→ WHAT YOU SHOULD DO: A verbatim copy of all the data is required, minus any images.

→ AVAILABLE RECORDS:
################
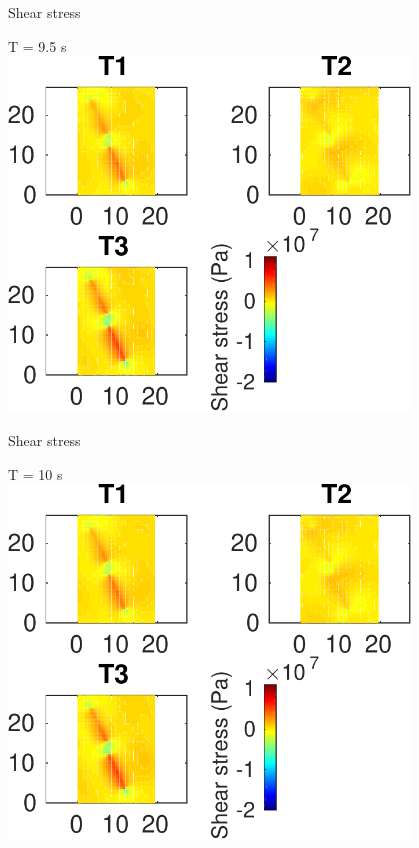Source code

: \documentclass{beamer}
\begin{document}
\begin{frame}
 {Shear stress}
 
 \centering \Large T = 9.5 s\\
 \includegraphics[width=0.8\textwidth]{images/horizontal_00101}
 
\end{frame}

\begin{frame}
 {Shear stress}
 
 \centering \Large T = 10 s\\
 \includegraphics[width=0.8\textwidth]{images/horizontal_00106}
 
\end{frame}
\end{document}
################
→ WRITTEN SOLUTION:
Source code

: \documentclass{beamer}
\begin{document}
\begin{frame}
 {Shear stress}
 
 \centering \Large T = 9.5 s\\
 \includegraphics[width=0.8\textwidth]{images/horizontal_00101}
 
\end{frame}

\begin{frame}
 {Shear stress}
 
 \centering \Large T = 10 s\\
 \includegraphics[width=0.8\textwidth]{images/horizontal_00106}
 
\end{frame}
\end{document}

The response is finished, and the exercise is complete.